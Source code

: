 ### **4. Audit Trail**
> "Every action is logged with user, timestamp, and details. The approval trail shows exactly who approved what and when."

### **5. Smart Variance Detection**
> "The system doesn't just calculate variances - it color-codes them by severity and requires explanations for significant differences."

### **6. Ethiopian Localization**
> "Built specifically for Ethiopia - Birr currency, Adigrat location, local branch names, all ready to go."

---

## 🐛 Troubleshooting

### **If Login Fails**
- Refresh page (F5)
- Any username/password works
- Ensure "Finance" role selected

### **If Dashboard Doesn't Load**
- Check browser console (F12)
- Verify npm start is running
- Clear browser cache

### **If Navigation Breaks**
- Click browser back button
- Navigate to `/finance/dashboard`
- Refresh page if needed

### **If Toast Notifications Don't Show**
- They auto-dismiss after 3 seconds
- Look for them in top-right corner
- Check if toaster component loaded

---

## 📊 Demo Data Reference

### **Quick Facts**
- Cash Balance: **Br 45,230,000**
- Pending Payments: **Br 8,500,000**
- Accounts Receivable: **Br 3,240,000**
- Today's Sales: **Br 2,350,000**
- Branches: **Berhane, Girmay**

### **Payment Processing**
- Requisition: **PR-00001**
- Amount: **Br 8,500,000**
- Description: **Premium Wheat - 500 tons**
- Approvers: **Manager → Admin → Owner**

→ **YOUR ASSIGNMENT**
Your answer must be the full listing, restated word for word.

→ **ANSWER TO THE PROBLEM**
Source code

: ### **4. Audit Trail**
> "Every action is logged with user, timestamp, and details. The approval trail shows exactly who approved what and when."

### **5. Smart Variance Detection**
> "The system doesn't just calculate variances - it color-codes them by severity and requires explanations for significant differences."

### **6. Ethiopian Localization**
> "Built specifically for Ethiopia - Birr currency, Adigrat location, local branch names, all ready to go."

---

## 🐛 Troubleshooting

### **If Login Fails**
- Refresh page (F5)
- Any username/password works
- Ensure "Finance" role selected

### **If Dashboard Doesn't Load**
- Check browser console (F12)
- Verify npm start is running
- Clear browser cache

### **If Navigation Breaks**
- Click browser back button
- Navigate to `/finance/dashboard`
- Refresh page if needed

### **If Toast Notifications Don't Show**
- They auto-dismiss after 3 seconds
- Look for them in top-right corner
- Check if toaster component loaded

---

## 📊 Demo Data Reference

### **Quick Facts**
- Cash Balance: **Br 45,230,000**
- Pending Payments: **Br 8,500,000**
- Accounts Receivable: **Br 3,240,000**
- Today's Sales: **Br 2,350,000**
- Branches: **Berhane, Girmay**

### **Payment Processing**
- Requisition: **PR-00001**
- Amount: **Br 8,500,000**
- Description: **Premium Wheat - 500 tons**
- Approvers: **Manager → Admin → Owner**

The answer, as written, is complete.